Ellen G. Maxwell, Ian J. Colquhoun, Hoa K. Chau, Arland T. Hotchkiss, Keith W. Waldron, Victor J. Morris, Nigel J. Belshaw
Carbohydrate polymers 2015 v.132 pp. 546-553
anticarcinogenic activity, antineoplastic agents, cell proliferation, colorectal neoplasms, enzymes, gene expression, heat, neoplasm cells, pH, pectins
Pectin modified with pH, heat or enzymes, has previously been shown to exhibit anti-cancer activity. However, the structural requirements for modified pectin bioactivity have rarely been addressed. In this study several pectin extracts representing different structural components of pectin were assessed for effects against colon cancer cells. Rhamnogalacturonan I (RGI) extracts reduced proliferation of DLD1 and HCT116 colon cancer cells in a dose- and time-dependent manner.
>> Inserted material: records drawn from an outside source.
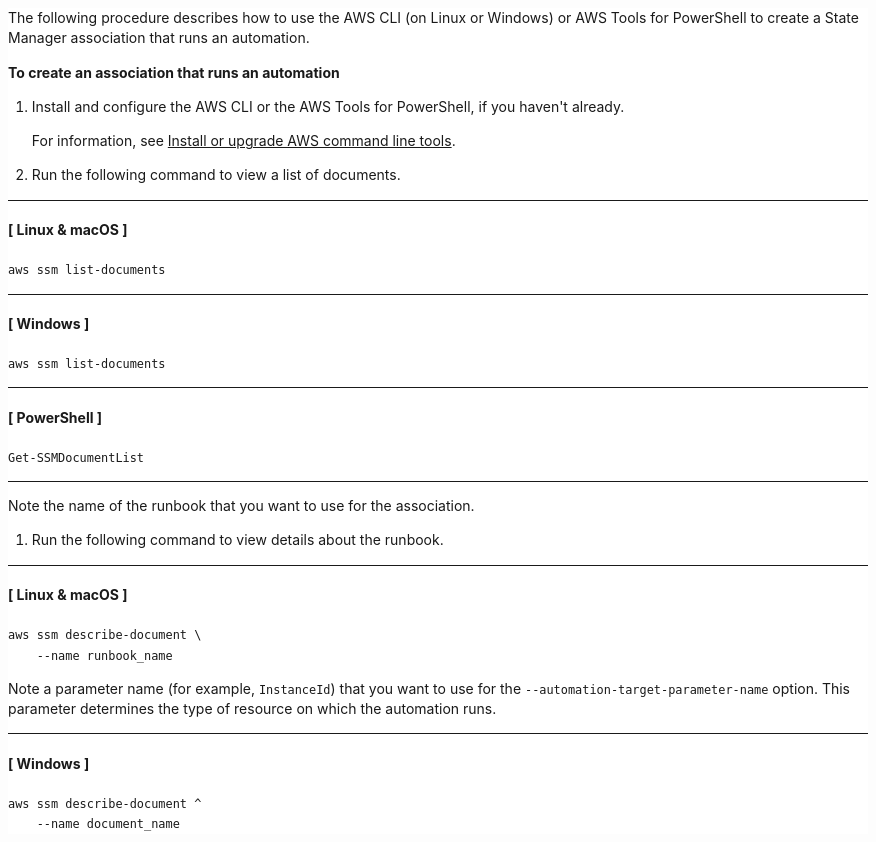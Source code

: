 The following procedure describes how to use the AWS CLI \(on Linux or Windows\) or AWS Tools for PowerShell to create a State Manager association that runs an automation\.

**To create an association that runs an automation**

1. Install and configure the AWS CLI or the AWS Tools for PowerShell, if you haven't already\.

   For information, see [Install or upgrade AWS command line tools](getting-started-cli.md)\.

1. Run the following command to view a list of documents\.

------
#### [ Linux & macOS ]

   ```
   aws ssm list-documents
   ```

------
#### [ Windows ]

   ```
   aws ssm list-documents
   ```

------
#### [ PowerShell ]

   ```
   Get-SSMDocumentList
   ```

------

   Note the name of the runbook that you want to use for the association\.

1. Run the following command to view details about the runbook\.

------
#### [ Linux & macOS ]

   ```
   aws ssm describe-document \
       --name runbook_name
   ```

   Note a parameter name \(for example, `InstanceId`\) that you want to use for the `--automation-target-parameter-name` option\. This parameter determines the type of resource on which the automation runs\.

------
#### [ Windows ]

   ```
   aws ssm describe-document ^
       --name document_name
   ```
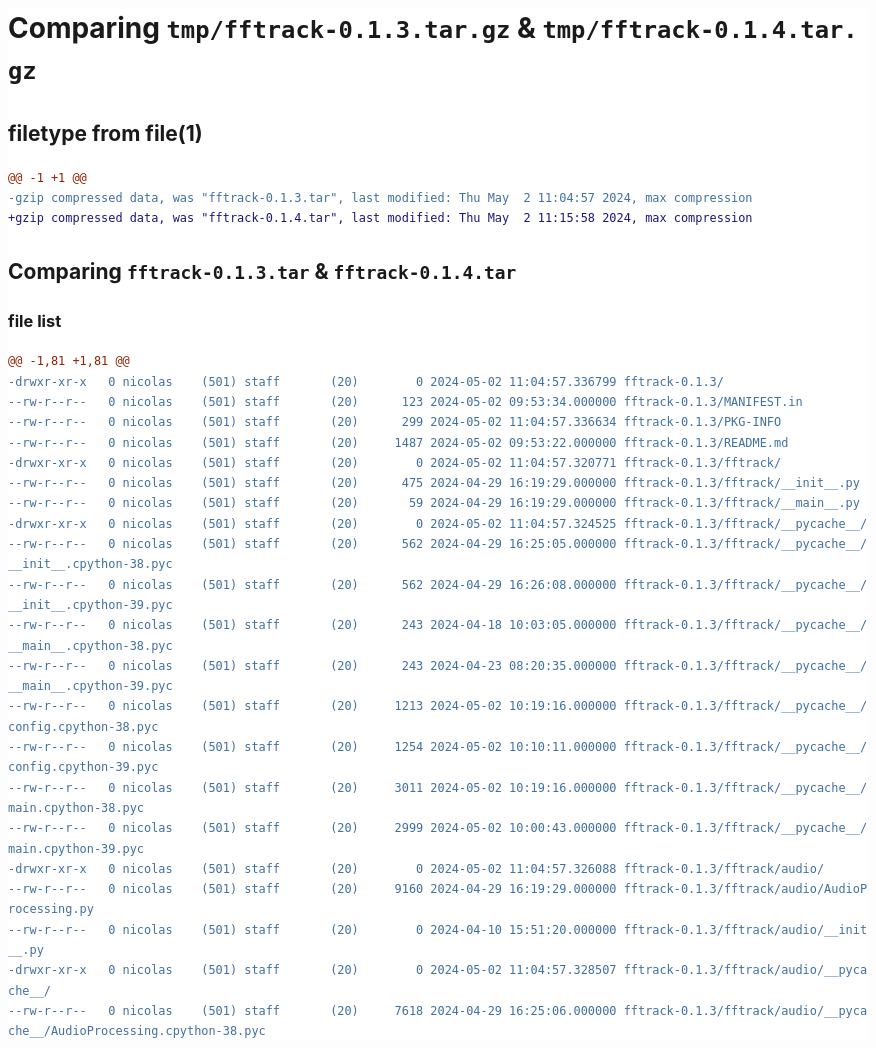 # Comparing `tmp/fftrack-0.1.3.tar.gz` & `tmp/fftrack-0.1.4.tar.gz`

## filetype from file(1)

```diff
@@ -1 +1 @@
-gzip compressed data, was "fftrack-0.1.3.tar", last modified: Thu May  2 11:04:57 2024, max compression
+gzip compressed data, was "fftrack-0.1.4.tar", last modified: Thu May  2 11:15:58 2024, max compression
```

## Comparing `fftrack-0.1.3.tar` & `fftrack-0.1.4.tar`

### file list

```diff
@@ -1,81 +1,81 @@
-drwxr-xr-x   0 nicolas    (501) staff       (20)        0 2024-05-02 11:04:57.336799 fftrack-0.1.3/
--rw-r--r--   0 nicolas    (501) staff       (20)      123 2024-05-02 09:53:34.000000 fftrack-0.1.3/MANIFEST.in
--rw-r--r--   0 nicolas    (501) staff       (20)      299 2024-05-02 11:04:57.336634 fftrack-0.1.3/PKG-INFO
--rw-r--r--   0 nicolas    (501) staff       (20)     1487 2024-05-02 09:53:22.000000 fftrack-0.1.3/README.md
-drwxr-xr-x   0 nicolas    (501) staff       (20)        0 2024-05-02 11:04:57.320771 fftrack-0.1.3/fftrack/
--rw-r--r--   0 nicolas    (501) staff       (20)      475 2024-04-29 16:19:29.000000 fftrack-0.1.3/fftrack/__init__.py
--rw-r--r--   0 nicolas    (501) staff       (20)       59 2024-04-29 16:19:29.000000 fftrack-0.1.3/fftrack/__main__.py
-drwxr-xr-x   0 nicolas    (501) staff       (20)        0 2024-05-02 11:04:57.324525 fftrack-0.1.3/fftrack/__pycache__/
--rw-r--r--   0 nicolas    (501) staff       (20)      562 2024-04-29 16:25:05.000000 fftrack-0.1.3/fftrack/__pycache__/__init__.cpython-38.pyc
--rw-r--r--   0 nicolas    (501) staff       (20)      562 2024-04-29 16:26:08.000000 fftrack-0.1.3/fftrack/__pycache__/__init__.cpython-39.pyc
--rw-r--r--   0 nicolas    (501) staff       (20)      243 2024-04-18 10:03:05.000000 fftrack-0.1.3/fftrack/__pycache__/__main__.cpython-38.pyc
--rw-r--r--   0 nicolas    (501) staff       (20)      243 2024-04-23 08:20:35.000000 fftrack-0.1.3/fftrack/__pycache__/__main__.cpython-39.pyc
--rw-r--r--   0 nicolas    (501) staff       (20)     1213 2024-05-02 10:19:16.000000 fftrack-0.1.3/fftrack/__pycache__/config.cpython-38.pyc
--rw-r--r--   0 nicolas    (501) staff       (20)     1254 2024-05-02 10:10:11.000000 fftrack-0.1.3/fftrack/__pycache__/config.cpython-39.pyc
--rw-r--r--   0 nicolas    (501) staff       (20)     3011 2024-05-02 10:19:16.000000 fftrack-0.1.3/fftrack/__pycache__/main.cpython-38.pyc
--rw-r--r--   0 nicolas    (501) staff       (20)     2999 2024-05-02 10:00:43.000000 fftrack-0.1.3/fftrack/__pycache__/main.cpython-39.pyc
-drwxr-xr-x   0 nicolas    (501) staff       (20)        0 2024-05-02 11:04:57.326088 fftrack-0.1.3/fftrack/audio/
--rw-r--r--   0 nicolas    (501) staff       (20)     9160 2024-04-29 16:19:29.000000 fftrack-0.1.3/fftrack/audio/AudioProcessing.py
--rw-r--r--   0 nicolas    (501) staff       (20)        0 2024-04-10 15:51:20.000000 fftrack-0.1.3/fftrack/audio/__init__.py
-drwxr-xr-x   0 nicolas    (501) staff       (20)        0 2024-05-02 11:04:57.328507 fftrack-0.1.3/fftrack/audio/__pycache__/
--rw-r--r--   0 nicolas    (501) staff       (20)     7618 2024-04-29 16:25:06.000000 fftrack-0.1.3/fftrack/audio/__pycache__/AudioProcessing.cpython-38.pyc
```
RGI reduced ICAM1 gene expression and siRNA-mediated knockdown of ICAM1 expression decreased cell proliferation providing a potential novel mechanism for the anti-cancer activity of pectin. Structural analysis of bioactive and non-bioactive RGIs suggested that a homogalacturonan component is maybe essential for the anti-proliferative activity, furthering the understanding of the structural requirements for pectin bioactivity.